The Paleo crowd might be taking it a bit to far but they have certainly learned me to appreciate some forgotten signals that our body anticipates : summer/winter cycle, higher/low carb cycle, high/low Omega6-3 ratio cycle, fasting/full feeding cycle.
I see it as a swing back of the pendulum : we have gone to far to fast with our environment, it’s time to radically adjust back. Which, by itself, is not a bad idea because we will end up in the middle somewhere.
Hi, Hans. Thanks for your comments.
I have an undergraduate degree in Zoology, so I was saturated with the principles of evolution. From that respect, the paleo diet has a lot of appeal to me.
-Steve
Thats something I’ve always wondered about, with all this talk of Paleo dieting. How long did they live (and did they live disease free anyway?)
Also – what really “was” Paleo (if there was such a thing)? Coastal people eat seafood. Inland people – not as much. Etc etc……
Steve
Dr. Loren Cordain is a popular paleo diet advocate. He wrote a book on it, in 2002 or thereabouts.

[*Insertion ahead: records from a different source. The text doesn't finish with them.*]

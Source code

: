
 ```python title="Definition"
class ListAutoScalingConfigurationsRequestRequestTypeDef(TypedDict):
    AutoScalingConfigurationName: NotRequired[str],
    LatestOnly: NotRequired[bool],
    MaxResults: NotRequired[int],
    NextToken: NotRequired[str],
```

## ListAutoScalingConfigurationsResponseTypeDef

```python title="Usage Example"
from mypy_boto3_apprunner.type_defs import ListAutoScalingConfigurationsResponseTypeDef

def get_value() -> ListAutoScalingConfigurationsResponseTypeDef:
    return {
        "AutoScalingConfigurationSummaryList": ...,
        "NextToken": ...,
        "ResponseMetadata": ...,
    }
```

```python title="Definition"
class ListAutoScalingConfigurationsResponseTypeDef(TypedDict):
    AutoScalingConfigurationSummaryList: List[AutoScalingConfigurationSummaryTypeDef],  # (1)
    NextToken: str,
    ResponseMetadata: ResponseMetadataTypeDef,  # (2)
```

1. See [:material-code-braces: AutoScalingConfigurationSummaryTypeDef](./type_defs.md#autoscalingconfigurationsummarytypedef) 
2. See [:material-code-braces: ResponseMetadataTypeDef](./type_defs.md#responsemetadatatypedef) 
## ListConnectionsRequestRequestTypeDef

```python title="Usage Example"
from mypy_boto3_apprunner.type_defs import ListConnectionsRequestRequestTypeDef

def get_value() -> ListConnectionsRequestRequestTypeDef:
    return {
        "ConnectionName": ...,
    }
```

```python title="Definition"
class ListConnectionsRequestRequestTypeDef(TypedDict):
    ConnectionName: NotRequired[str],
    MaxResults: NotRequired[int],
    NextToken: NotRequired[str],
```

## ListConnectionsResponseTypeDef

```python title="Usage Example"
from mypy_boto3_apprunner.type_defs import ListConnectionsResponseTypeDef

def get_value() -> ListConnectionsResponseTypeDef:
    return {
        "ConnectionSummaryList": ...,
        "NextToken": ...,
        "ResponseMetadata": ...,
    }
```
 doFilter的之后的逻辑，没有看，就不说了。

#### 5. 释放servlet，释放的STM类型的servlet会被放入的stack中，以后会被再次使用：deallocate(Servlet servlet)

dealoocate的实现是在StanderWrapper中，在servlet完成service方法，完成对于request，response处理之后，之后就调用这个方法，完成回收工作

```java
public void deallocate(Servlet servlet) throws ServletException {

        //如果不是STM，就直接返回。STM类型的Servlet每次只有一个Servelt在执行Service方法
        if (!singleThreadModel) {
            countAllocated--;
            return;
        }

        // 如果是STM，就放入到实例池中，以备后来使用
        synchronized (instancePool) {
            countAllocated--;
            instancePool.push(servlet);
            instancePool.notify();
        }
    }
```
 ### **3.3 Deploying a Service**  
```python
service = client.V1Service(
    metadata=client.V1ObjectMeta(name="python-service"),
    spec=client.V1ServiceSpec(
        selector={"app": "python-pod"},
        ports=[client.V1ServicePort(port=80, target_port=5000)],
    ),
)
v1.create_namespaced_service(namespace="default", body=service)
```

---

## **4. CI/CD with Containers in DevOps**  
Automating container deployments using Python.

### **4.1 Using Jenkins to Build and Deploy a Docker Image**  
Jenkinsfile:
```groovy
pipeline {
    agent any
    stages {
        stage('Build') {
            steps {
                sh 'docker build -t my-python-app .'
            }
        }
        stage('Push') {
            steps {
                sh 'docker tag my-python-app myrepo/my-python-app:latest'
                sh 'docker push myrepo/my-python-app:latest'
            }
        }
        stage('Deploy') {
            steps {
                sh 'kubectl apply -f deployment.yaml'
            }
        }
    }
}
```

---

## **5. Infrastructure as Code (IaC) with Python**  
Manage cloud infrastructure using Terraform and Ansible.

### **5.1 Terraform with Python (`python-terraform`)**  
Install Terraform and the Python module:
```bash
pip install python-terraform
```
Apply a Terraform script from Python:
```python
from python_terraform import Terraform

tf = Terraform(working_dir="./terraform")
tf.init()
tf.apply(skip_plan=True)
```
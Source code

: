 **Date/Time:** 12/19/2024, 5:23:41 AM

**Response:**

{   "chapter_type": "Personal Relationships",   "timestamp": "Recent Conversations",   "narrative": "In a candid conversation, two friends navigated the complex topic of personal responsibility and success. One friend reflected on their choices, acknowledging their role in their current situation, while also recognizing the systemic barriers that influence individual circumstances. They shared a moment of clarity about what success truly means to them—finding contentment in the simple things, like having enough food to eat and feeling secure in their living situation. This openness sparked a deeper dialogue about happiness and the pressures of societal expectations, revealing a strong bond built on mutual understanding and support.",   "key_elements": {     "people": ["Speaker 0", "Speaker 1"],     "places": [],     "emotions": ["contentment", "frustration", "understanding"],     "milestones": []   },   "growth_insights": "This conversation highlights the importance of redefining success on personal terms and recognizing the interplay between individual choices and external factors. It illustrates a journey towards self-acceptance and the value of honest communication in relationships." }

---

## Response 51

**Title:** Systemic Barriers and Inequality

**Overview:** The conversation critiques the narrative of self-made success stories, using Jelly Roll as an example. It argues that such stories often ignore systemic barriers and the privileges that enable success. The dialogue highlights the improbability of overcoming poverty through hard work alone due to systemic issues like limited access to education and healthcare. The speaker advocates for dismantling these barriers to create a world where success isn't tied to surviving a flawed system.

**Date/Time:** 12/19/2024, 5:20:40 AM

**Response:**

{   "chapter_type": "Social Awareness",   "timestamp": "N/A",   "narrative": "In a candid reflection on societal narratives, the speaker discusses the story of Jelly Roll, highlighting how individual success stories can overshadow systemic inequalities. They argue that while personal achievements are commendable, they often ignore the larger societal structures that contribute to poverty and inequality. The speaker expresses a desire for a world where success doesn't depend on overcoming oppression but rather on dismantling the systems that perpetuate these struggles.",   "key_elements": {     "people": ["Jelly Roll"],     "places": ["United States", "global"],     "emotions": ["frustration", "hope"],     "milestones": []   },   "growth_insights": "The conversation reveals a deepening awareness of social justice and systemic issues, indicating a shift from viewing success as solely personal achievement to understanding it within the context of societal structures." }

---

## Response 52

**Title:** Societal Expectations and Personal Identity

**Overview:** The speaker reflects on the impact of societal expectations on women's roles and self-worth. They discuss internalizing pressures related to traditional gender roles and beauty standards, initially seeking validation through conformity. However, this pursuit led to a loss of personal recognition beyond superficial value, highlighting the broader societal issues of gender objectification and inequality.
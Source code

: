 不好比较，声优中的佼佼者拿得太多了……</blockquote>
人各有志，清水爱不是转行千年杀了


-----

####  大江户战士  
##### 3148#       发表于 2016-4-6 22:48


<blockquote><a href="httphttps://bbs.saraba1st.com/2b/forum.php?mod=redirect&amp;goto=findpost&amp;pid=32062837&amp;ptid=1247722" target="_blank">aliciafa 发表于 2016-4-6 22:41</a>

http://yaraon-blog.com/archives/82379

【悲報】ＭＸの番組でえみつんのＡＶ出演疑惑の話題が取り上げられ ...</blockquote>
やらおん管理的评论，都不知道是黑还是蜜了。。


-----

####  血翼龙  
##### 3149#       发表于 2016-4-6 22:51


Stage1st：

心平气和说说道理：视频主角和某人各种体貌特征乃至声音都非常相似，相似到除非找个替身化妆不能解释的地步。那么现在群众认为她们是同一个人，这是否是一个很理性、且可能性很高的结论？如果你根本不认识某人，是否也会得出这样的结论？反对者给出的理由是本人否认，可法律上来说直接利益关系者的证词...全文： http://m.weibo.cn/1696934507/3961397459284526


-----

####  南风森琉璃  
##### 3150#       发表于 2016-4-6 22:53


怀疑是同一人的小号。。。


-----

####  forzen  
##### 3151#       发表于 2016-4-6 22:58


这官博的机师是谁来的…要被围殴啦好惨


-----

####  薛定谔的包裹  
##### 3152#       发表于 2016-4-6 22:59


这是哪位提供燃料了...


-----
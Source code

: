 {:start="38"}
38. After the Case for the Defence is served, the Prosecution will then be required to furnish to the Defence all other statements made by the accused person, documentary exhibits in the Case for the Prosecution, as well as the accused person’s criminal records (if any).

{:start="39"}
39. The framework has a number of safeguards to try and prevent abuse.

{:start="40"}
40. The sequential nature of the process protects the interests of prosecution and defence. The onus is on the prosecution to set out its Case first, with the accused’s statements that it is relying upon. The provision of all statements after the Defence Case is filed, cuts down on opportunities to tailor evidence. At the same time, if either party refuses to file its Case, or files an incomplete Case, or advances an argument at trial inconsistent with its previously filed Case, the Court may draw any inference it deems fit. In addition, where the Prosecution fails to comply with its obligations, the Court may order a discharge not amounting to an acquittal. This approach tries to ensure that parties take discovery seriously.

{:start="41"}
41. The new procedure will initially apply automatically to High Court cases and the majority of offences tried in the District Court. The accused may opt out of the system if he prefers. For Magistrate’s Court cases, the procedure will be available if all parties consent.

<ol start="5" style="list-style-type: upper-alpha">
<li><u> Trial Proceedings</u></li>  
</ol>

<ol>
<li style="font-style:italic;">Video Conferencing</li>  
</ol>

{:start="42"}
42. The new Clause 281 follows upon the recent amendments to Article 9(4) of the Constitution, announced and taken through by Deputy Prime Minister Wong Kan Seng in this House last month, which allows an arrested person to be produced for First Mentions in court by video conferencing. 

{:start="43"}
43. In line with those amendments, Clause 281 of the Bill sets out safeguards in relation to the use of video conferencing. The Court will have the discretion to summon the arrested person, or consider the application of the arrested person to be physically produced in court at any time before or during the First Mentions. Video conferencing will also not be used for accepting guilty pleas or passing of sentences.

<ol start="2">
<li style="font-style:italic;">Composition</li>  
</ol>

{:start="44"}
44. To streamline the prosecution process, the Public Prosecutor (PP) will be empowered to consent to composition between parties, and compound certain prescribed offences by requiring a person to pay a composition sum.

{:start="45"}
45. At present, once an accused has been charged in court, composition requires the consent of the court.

A blog called Mark’s Daily Apple is also popular.
Like the Mediterranean diet, there are several versions of paleo eating.
-Steve
Ultimately, any hypotheses about premodern man will remain hypotheses as it’s nigh impossible to test them. Everything else is just conjecture with respect to metabolism. The more pertinent research should be what effects these diets may have on current human physiology.
Research does not need to be conducted on premodern man in order to come to conclusions about the health benefits of following a paleo diet. A simple google search will reveal the effects of grain and neolithic food introduction to tribal people who have lived a hunter gatherer lifestyle until now. Rates of ‘genetic’ (diabetes, and other autoimmune diseases) increased from (probably) nonexistent to common with the introduction of wheat.
The paleo diet definitely deserves more than just a passing glance but it’s important to remember that what works for one person may not work for all. The only thing that can probably be agreed upon 100% is that the human body has not evolved to process grains and is a large source of disease. As Steve mentioned, what is paleo for one person may not be palatable for another. Experimenting with what works for you is key to living a healthy life.
Hi, David-
A research group in northern Europe has treated type 2 diabetics with a paleo diet, Mediterranean diet, and standard low-fat diet. They judged the paleo diet superior.
-Steve
Better in what way? I’m assuming either glucose or A1c. From someone with a physiology background, I’m not a big believer in treating numbers. Until I see some hard endpoints, be they microvascular like retinal disease or macrovascular like cardiovascular disease, I’m a skeptic. The ACCORD was a perfect example of the danger of treating the numbers rather than the disease, nevermind the whole zetia story and athero. I’m not saying the theory isn’t valid, I’m just saying that we got to this gobbledy-gook notion of nutrition by making way too many leaps of faith based on serum numbers. I’d hate to see it swing the other way by consuming too much protein and then seeing renal or bone disease pop up. Law of unintended consequences and such.